Now I came to the conclusion that there is nothing to punish myself for. And I should take from life everything what it gives me and be more courageous. That's it. There is nothing to be afraid of. Besides if I fail I will know why. Now I'm in sort of vacumm and fear to come out of it. The only person to help me is myself .
I have to tell you that such flow of speach helps a lot to purify my spirits and release tension. Thanks a lot for your attention. Bye untill tomarrow.
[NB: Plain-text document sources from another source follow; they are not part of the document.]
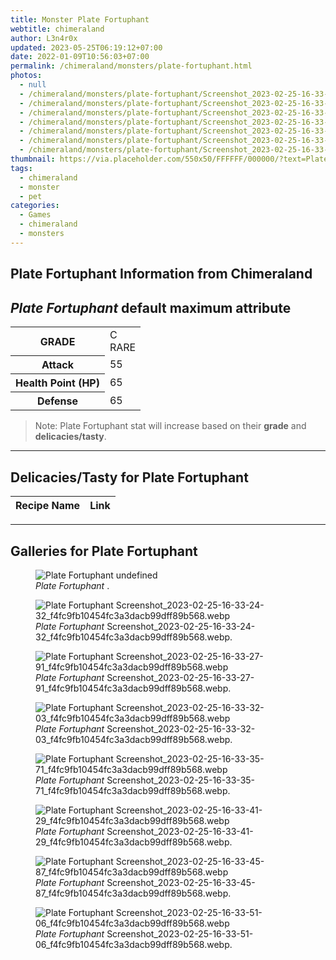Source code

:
 ```yaml
---
title: Monster Plate Fortuphant
webtitle: chimeraland
author: L3n4r0x
updated: 2023-05-25T06:19:12+07:00
date: 2022-01-09T10:56:03+07:00
permalink: /chimeraland/monsters/plate-fortuphant.html
photos:
  - null
  - /chimeraland/monsters/plate-fortuphant/Screenshot_2023-02-25-16-33-24-32_f4fc9fb10454fc3a3dacb99dff89b568.webp
  - /chimeraland/monsters/plate-fortuphant/Screenshot_2023-02-25-16-33-27-91_f4fc9fb10454fc3a3dacb99dff89b568.webp
  - /chimeraland/monsters/plate-fortuphant/Screenshot_2023-02-25-16-33-32-03_f4fc9fb10454fc3a3dacb99dff89b568.webp
  - /chimeraland/monsters/plate-fortuphant/Screenshot_2023-02-25-16-33-35-71_f4fc9fb10454fc3a3dacb99dff89b568.webp
  - /chimeraland/monsters/plate-fortuphant/Screenshot_2023-02-25-16-33-41-29_f4fc9fb10454fc3a3dacb99dff89b568.webp
  - /chimeraland/monsters/plate-fortuphant/Screenshot_2023-02-25-16-33-45-87_f4fc9fb10454fc3a3dacb99dff89b568.webp
  - /chimeraland/monsters/plate-fortuphant/Screenshot_2023-02-25-16-33-51-06_f4fc9fb10454fc3a3dacb99dff89b568.webp
thumbnail: https://via.placeholder.com/550x50/FFFFFF/000000/?text=Plate Fortuphant
tags:
  - chimeraland
  - monster
  - pet
categories:
  - Games
  - chimeraland
  - monsters
---
```


<link
  rel="stylesheet"
  href="https://rawcdn.githack.com/dimaslanjaka/Web-Manajemen/870a349/css/bootstrap-5-3-0-alpha3-wrapper.css"
/>
<section id="bootstrap-wrapper">
  <div data-bs-theme="dark">
    <h2>Plate Fortuphant Information from Chimeraland</h2>
    <h2 id="attribute"><i>Plate Fortuphant</i> default maximum attribute</h2>
    <div class="row">
      <div class="col mb-2">
        <div class="card">
          <div class="card-body">
            <table>
              <tr>
                <th>GRADE</th>
                <td>C <br /><span class="text-primary">RARE</span></td>
              </tr>
              <tr>
                <th>Attack</th>
                <td>55</td>
              </tr>
              <tr>
                <th>Health Point (HP)</th>
                <td>65</td>
              </tr>
              <tr>
                <th>Defense</th>
                <td>65</td>
              </tr>
            </table>
          </div>
        </div>
      </div>
    </div>
    <blockquote class="bd-callout bd-callout-warning">
      Note: Plate Fortuphant stat will increase based on their <b>grade</b> and
      <b>delicacies/tasty</b>.
    </blockquote>
    <hr />
    <h2 id="delicacies">Delicacies/Tasty for Plate Fortuphant</h2>
    <div class="card">
      <div class="card-body">
        <div class="table-responsive">
          <table class="table table-striped">
            <thead>
              <tr>
                <th>Recipe Name</th>
                <th>Link</th>
              </tr>
            </thead>
            <tbody></tbody>
          </table>
        </div>
      </div>
    </div>
    <hr />
    <div id="gallery">
      <h2>Galleries for Plate Fortuphant</h2>
      <div class="row">
        <div class="col-lg-6 col-12">
          <figure>
            <img
              src="https://www.webmanajemen.com/undefined"
              alt="Plate Fortuphant undefined"
            />
            <figcaption style="word-wrap: break-word">
              <i>Plate Fortuphant</i> .
            </figcaption>
          </figure>
        </div>
        <div class="col-lg-6 col-12">
          <figure>
            <img
              src="https://www.webmanajemen.com/chimeraland/monsters/plate-fortuphant/Screenshot_2023-02-25-16-33-24-32_f4fc9fb10454fc3a3dacb99dff89b568.webp"
              alt="Plate Fortuphant Screenshot_2023-02-25-16-33-24-32_f4fc9fb10454fc3a3dacb99dff89b568.webp"
            />
            <figcaption style="word-wrap: break-word">
              <i>Plate Fortuphant</i>
              Screenshot_2023-02-25-16-33-24-32_f4fc9fb10454fc3a3dacb99dff89b568.webp.
            </figcaption>
          </figure>
        </div>
        <div class="col-lg-6 col-12">
          <figure>
            <img
              src="https://www.webmanajemen.com/chimeraland/monsters/plate-fortuphant/Screenshot_2023-02-25-16-33-27-91_f4fc9fb10454fc3a3dacb99dff89b568.webp"
              alt="Plate Fortuphant Screenshot_2023-02-25-16-33-27-91_f4fc9fb10454fc3a3dacb99dff89b568.webp"
            />
            <figcaption style="word-wrap: break-word">
              <i>Plate Fortuphant</i>
              Screenshot_2023-02-25-16-33-27-91_f4fc9fb10454fc3a3dacb99dff89b568.webp.
            </figcaption>
          </figure>
        </div>
        <div class="col-lg-6 col-12">
          <figure>
            <img
              src="https://www.webmanajemen.com/chimeraland/monsters/plate-fortuphant/Screenshot_2023-02-25-16-33-32-03_f4fc9fb10454fc3a3dacb99dff89b568.webp"
              alt="Plate Fortuphant Screenshot_2023-02-25-16-33-32-03_f4fc9fb10454fc3a3dacb99dff89b568.webp"
            />
            <figcaption style="word-wrap: break-word">
              <i>Plate Fortuphant</i>
              Screenshot_2023-02-25-16-33-32-03_f4fc9fb10454fc3a3dacb99dff89b568.webp.
            </figcaption>
          </figure>
        </div>
        <div class="col-lg-6 col-12">
          <figure>
            <img
              src="https://www.webmanajemen.com/chimeraland/monsters/plate-fortuphant/Screenshot_2023-02-25-16-33-35-71_f4fc9fb10454fc3a3dacb99dff89b568.webp"
              alt="Plate Fortuphant Screenshot_2023-02-25-16-33-35-71_f4fc9fb10454fc3a3dacb99dff89b568.webp"
            />
            <figcaption style="word-wrap: break-word">
              <i>Plate Fortuphant</i>
              Screenshot_2023-02-25-16-33-35-71_f4fc9fb10454fc3a3dacb99dff89b568.webp.
            </figcaption>
          </figure>
        </div>
        <div class="col-lg-6 col-12">
          <figure>
            <img
              src="https://www.webmanajemen.com/chimeraland/monsters/plate-fortuphant/Screenshot_2023-02-25-16-33-41-29_f4fc9fb10454fc3a3dacb99dff89b568.webp"
              alt="Plate Fortuphant Screenshot_2023-02-25-16-33-41-29_f4fc9fb10454fc3a3dacb99dff89b568.webp"
            />
            <figcaption style="word-wrap: break-word">
              <i>Plate Fortuphant</i>
              Screenshot_2023-02-25-16-33-41-29_f4fc9fb10454fc3a3dacb99dff89b568.webp.
            </figcaption>
          </figure>
        </div>
        <div class="col-lg-6 col-12">
          <figure>
            <img
              src="https://www.webmanajemen.com/chimeraland/monsters/plate-fortuphant/Screenshot_2023-02-25-16-33-45-87_f4fc9fb10454fc3a3dacb99dff89b568.webp"
              alt="Plate Fortuphant Screenshot_2023-02-25-16-33-45-87_f4fc9fb10454fc3a3dacb99dff89b568.webp"
            />
            <figcaption style="word-wrap: break-word">
              <i>Plate Fortuphant</i>
              Screenshot_2023-02-25-16-33-45-87_f4fc9fb10454fc3a3dacb99dff89b568.webp.
            </figcaption>
          </figure>
        </div>
        <div class="col-lg-6 col-12">
          <figure>
            <img
              src="https://www.webmanajemen.com/chimeraland/monsters/plate-fortuphant/Screenshot_2023-02-25-16-33-51-06_f4fc9fb10454fc3a3dacb99dff89b568.webp"
              alt="Plate Fortuphant Screenshot_2023-02-25-16-33-51-06_f4fc9fb10454fc3a3dacb99dff89b568.webp"
            />
            <figcaption style="word-wrap: break-word">
              <i>Plate Fortuphant</i>
              Screenshot_2023-02-25-16-33-51-06_f4fc9fb10454fc3a3dacb99dff89b568.webp.
            </figcaption>
          </figure>
        </div>
      </div>
    </div>
  </div>
</section>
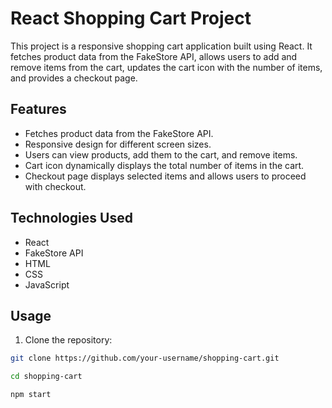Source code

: # React Shopping Cart Project

This project is a responsive shopping cart application built using React. It fetches product data from the FakeStore API, allows users to add and remove items from the cart, updates the cart icon with the number of items, and provides a checkout page.

## Features

- Fetches product data from the FakeStore API.
- Responsive design for different screen sizes.
- Users can view products, add them to the cart, and remove items.
- Cart icon dynamically displays the total number of items in the cart.
- Checkout page displays selected items and allows users to proceed with checkout.

## Technologies Used

- React
- FakeStore API
- HTML
- CSS
- JavaScript

## Usage

1. Clone the repository:

```bash
git clone https://github.com/your-username/shopping-cart.git

cd shopping-cart

npm start
```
niedziela, 11 grudnia 2011

A hidden face

The photo I titled a hidden face. The picture is very simple though the outcome is stunning. I especially like the calming shades of the brown colour. I got the idea of drawing it from the mission leaflet. Sometimes I read such publications. As a result you can see that simple shapes and colours can create a kind of climate which is remarkable and outstanding. Thanks to this I often look through the leaflets having an interesting drawing on my mind. This is my aim and sometimes I happen to find something beautiful which can interest you .
Today I saw many sunning and fascinating photos of National Geographic magazine. When you look through it you find out that you are not the hub of the univers and there are people just like you who have different problems which are as importantas yours. When you feel depressed or confused you can see that the earth is so beautiful that your "bugs"are nothing in comparison with the problems of the world. By the way I still hope that there is someone reading my notes. Hello.
One more thing I forgot. I'd like to create a different blog with my thoughts or it's going to be the same . I don't know which one. Where I can create my new world with my thoughts. At least I hope I 'll like it as much as you do.

sobota, 10 grudnia 2011

Suckling baby



Here I want to show you the portrait of the suckling baby. It is sweet and familiar somehow to you. It depicts motherhood in its full bloom. I'd like to praise myself for showing the picture in detail. I didn't omit anything. By means of such pictures you can point at the beauty of Africa as well as any other country. The most intimate beauty . Today I feel sort of detached. I'd like to find a profitable job and don't have the courage to do so. I have such low esteem. Mabe you can help me somehow by looking through my post and posting some your judgement on them. I will be very gratefull for that. I feel downhearted. Thanks for your attention. Bye.

piątek, 9 grudnia 2011

Himba bust




Long time no see I should say. I has been quite a long time since I last created a new post. Many things happened along the way. Many thoughts went through my mind. First, I became fascinated by the Himba tribe in central Africa. Thay are famous for their special way of taking care of oneself. Ohre is a cosmetic they use to make oneself attractive to the other sex. It really works and the outcome is marvellous. Their bodies are smooth and moistured. Himba live in central Africa as I said before. They are not very rich, though they have interesing culture and this is what attracts me a lot to them.